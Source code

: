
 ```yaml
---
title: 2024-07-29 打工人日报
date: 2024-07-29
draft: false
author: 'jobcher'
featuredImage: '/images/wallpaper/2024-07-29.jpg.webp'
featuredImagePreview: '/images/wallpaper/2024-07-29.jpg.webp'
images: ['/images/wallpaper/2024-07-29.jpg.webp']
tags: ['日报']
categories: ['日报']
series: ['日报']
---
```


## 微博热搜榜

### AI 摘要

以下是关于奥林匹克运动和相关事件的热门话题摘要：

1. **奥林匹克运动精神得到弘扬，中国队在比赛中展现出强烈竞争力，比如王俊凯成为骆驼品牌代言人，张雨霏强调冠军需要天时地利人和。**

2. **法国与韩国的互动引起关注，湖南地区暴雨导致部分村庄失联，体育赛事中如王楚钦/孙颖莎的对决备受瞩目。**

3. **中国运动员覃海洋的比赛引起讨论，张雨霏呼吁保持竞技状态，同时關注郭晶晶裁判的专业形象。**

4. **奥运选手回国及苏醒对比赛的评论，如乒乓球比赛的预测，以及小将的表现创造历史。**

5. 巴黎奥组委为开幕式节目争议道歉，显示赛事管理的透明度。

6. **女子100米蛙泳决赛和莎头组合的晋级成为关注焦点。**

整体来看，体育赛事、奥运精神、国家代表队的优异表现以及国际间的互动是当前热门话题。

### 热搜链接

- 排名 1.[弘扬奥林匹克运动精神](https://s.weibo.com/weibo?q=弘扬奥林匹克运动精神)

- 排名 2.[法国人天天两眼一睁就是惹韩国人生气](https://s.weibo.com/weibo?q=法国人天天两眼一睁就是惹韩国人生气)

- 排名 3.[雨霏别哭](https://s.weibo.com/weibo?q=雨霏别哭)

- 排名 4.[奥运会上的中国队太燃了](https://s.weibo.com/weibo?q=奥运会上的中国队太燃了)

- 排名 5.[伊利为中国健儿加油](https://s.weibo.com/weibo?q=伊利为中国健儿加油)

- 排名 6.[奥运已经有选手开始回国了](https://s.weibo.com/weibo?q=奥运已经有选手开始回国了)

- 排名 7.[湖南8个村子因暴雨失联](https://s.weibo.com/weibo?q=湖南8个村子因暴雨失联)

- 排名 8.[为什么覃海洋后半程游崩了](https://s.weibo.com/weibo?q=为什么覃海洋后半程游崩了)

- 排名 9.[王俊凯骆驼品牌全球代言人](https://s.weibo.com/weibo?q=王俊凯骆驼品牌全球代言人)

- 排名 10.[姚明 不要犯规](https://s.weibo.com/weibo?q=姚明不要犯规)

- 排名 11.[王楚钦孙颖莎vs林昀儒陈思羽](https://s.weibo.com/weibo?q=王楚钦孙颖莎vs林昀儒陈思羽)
* * *
Give back every line of the data exactly.

Source code

:
 ```yaml
---
title: 2024-07-29 打工人日报
date: 2024-07-29
draft: false
author: 'jobcher'
featuredImage: '/images/wallpaper/2024-07-29.jpg.webp'
featuredImagePreview: '/images/wallpaper/2024-07-29.jpg.webp'
images: ['/images/wallpaper/2024-07-29.jpg.webp']
tags: ['日报']
categories: ['日报']
series: ['日报']
---
```


## 微博热搜榜

### AI 摘要

以下是关于奥林匹克运动和相关事件的热门话题摘要：

1. **奥林匹克运动精神得到弘扬，中国队在比赛中展现出强烈竞争力，比如王俊凯成为骆驼品牌代言人，张雨霏强调冠军需要天时地利人和。**

2. **法国与韩国的互动引起关注，湖南地区暴雨导致部分村庄失联，体育赛事中如王楚钦/孙颖莎的对决备受瞩目。**

3. **中国运动员覃海洋的比赛引起讨论，张雨霏呼吁保持竞技状态，同时關注郭晶晶裁判的专业形象。**

4. **奥运选手回国及苏醒对比赛的评论，如乒乓球比赛的预测，以及小将的表现创造历史。**

5. 巴黎奥组委为开幕式节目争议道歉，显示赛事管理的透明度。

6. **女子100米蛙泳决赛和莎头组合的晋级成为关注焦点。**

整体来看，体育赛事、奥运精神、国家代表队的优异表现以及国际间的互动是当前热门话题。

### 热搜链接

- 排名 1.[弘扬奥林匹克运动精神](https://s.weibo.com/weibo?q=弘扬奥林匹克运动精神)

- 排名 2.[法国人天天两眼一睁就是惹韩国人生气](https://s.weibo.com/weibo?q=法国人天天两眼一睁就是惹韩国人生气)

- 排名 3.[雨霏别哭](https://s.weibo.com/weibo?q=雨霏别哭)

- 排名 4.[奥运会上的中国队太燃了](https://s.weibo.com/weibo?q=奥运会上的中国队太燃了)

- 排名 5.[伊利为中国健儿加油](https://s.weibo.com/weibo?q=伊利为中国健儿加油)

- 排名 6.[奥运已经有选手开始回国了](https://s.weibo.com/weibo?q=奥运已经有选手开始回国了)

- 排名 7.[湖南8个村子因暴雨失联](https://s.weibo.com/weibo?q=湖南8个村子因暴雨失联)

- 排名 8.[为什么覃海洋后半程游崩了](https://s.weibo.com/weibo?q=为什么覃海洋后半程游崩了)

- 排名 9.[王俊凯骆驼品牌全球代言人](https://s.weibo.com/weibo?q=王俊凯骆驼品牌全球代言人)

- 排名 10.[姚明 不要犯规](https://s.weibo.com/weibo?q=姚明不要犯规)

- 排名 11.[王楚钦孙颖莎vs林昀儒陈思羽](https://s.weibo.com/weibo?q=王楚钦孙颖莎vs林昀儒陈思羽)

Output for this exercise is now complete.